▸ **WHAT YOU SHOULD DO**:
Only one span of the listing below should come back. It runs from the line with "- **Greedy Algorithms**" through the line with "- **NP-Complete Problems**", and each of its lines must be reproduced exactly.

▸ **SOURCE RECORDS**:

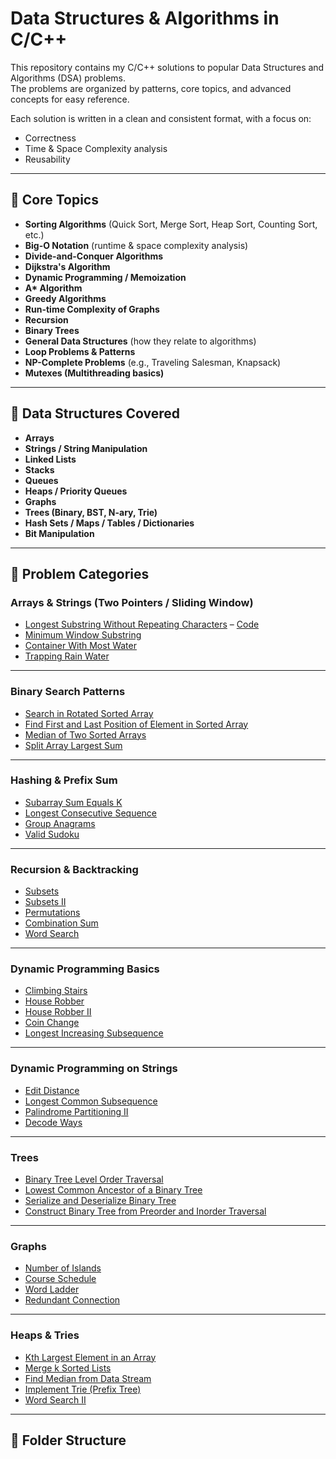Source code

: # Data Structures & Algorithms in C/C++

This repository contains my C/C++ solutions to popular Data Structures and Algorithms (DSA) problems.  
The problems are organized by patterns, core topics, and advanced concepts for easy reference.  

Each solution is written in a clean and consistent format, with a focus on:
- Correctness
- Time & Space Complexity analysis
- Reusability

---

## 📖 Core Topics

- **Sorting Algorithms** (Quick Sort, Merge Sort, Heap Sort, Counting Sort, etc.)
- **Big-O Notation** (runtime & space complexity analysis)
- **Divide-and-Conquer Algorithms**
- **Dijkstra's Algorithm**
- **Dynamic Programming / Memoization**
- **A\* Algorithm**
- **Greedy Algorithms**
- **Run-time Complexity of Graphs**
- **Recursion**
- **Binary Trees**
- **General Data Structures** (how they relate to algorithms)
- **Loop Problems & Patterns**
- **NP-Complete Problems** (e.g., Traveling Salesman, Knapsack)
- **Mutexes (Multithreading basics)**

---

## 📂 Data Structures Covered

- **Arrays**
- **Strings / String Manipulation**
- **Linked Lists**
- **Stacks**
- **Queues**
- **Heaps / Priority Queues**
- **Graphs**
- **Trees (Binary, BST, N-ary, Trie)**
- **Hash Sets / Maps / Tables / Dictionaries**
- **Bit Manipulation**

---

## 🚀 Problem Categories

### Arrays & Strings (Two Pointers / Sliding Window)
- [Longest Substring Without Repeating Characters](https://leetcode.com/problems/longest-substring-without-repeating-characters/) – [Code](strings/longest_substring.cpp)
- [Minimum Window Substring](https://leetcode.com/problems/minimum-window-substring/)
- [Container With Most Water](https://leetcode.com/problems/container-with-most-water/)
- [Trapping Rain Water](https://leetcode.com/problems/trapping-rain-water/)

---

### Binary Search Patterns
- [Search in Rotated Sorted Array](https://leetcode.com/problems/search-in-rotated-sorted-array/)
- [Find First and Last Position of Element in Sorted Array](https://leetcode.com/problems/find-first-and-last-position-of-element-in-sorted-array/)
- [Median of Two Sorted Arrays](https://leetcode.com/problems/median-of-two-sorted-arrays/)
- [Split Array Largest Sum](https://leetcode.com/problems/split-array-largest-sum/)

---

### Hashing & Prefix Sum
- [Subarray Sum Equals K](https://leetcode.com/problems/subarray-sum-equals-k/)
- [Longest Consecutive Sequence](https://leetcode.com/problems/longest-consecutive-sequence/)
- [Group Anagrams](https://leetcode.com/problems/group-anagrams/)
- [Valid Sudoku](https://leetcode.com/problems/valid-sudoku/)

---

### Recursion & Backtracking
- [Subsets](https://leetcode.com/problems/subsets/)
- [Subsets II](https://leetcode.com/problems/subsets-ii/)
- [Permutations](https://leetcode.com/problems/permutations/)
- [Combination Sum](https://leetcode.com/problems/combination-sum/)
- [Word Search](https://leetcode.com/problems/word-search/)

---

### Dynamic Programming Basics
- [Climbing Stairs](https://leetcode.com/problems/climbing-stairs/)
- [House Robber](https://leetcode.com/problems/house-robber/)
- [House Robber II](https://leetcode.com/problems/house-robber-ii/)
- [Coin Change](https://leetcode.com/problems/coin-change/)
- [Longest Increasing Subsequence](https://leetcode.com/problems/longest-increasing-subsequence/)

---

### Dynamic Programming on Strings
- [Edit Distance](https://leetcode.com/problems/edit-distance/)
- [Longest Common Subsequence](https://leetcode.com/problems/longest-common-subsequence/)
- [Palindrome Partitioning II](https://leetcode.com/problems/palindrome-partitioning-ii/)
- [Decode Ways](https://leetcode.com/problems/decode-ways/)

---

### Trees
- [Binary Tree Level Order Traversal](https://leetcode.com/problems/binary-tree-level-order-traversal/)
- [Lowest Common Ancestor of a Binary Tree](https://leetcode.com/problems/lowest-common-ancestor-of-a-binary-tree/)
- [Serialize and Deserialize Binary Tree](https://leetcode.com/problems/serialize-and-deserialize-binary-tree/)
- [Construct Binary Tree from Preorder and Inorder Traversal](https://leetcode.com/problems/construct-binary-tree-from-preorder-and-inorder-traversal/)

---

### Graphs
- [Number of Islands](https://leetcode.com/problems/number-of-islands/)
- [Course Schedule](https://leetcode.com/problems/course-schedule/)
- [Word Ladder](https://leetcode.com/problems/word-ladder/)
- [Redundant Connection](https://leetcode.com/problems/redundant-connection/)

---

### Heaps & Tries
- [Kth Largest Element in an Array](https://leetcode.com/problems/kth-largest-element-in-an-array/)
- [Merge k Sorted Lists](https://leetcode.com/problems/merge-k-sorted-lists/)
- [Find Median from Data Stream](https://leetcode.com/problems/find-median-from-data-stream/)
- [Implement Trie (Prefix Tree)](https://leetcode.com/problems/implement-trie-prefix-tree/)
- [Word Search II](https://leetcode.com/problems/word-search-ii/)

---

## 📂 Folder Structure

* * *

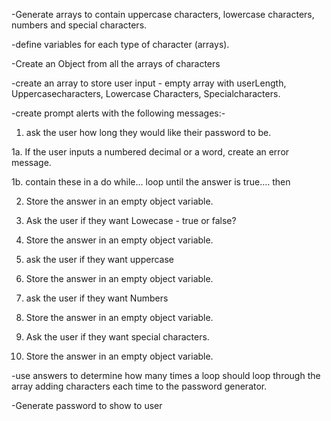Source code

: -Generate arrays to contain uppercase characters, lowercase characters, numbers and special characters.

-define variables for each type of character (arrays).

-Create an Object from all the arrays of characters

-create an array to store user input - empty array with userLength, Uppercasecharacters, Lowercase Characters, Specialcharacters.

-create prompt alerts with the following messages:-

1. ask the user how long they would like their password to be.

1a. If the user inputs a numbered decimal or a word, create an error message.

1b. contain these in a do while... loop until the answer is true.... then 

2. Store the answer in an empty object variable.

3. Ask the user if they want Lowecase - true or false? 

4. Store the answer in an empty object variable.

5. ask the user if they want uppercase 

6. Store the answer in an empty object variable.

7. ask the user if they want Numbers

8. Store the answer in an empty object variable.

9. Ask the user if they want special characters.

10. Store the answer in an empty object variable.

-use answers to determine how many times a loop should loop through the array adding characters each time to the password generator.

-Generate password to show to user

▸ **YOUR SOLUTION**:
- **Greedy Algorithms**
- **Run-time Complexity of Graphs**
- **Recursion**
- **Binary Trees**
- **General Data Structures** (how they relate to algorithms)
- **Loop Problems & Patterns**
- **NP-Complete Problems** (e.g., Traveling Salesman, Knapsack)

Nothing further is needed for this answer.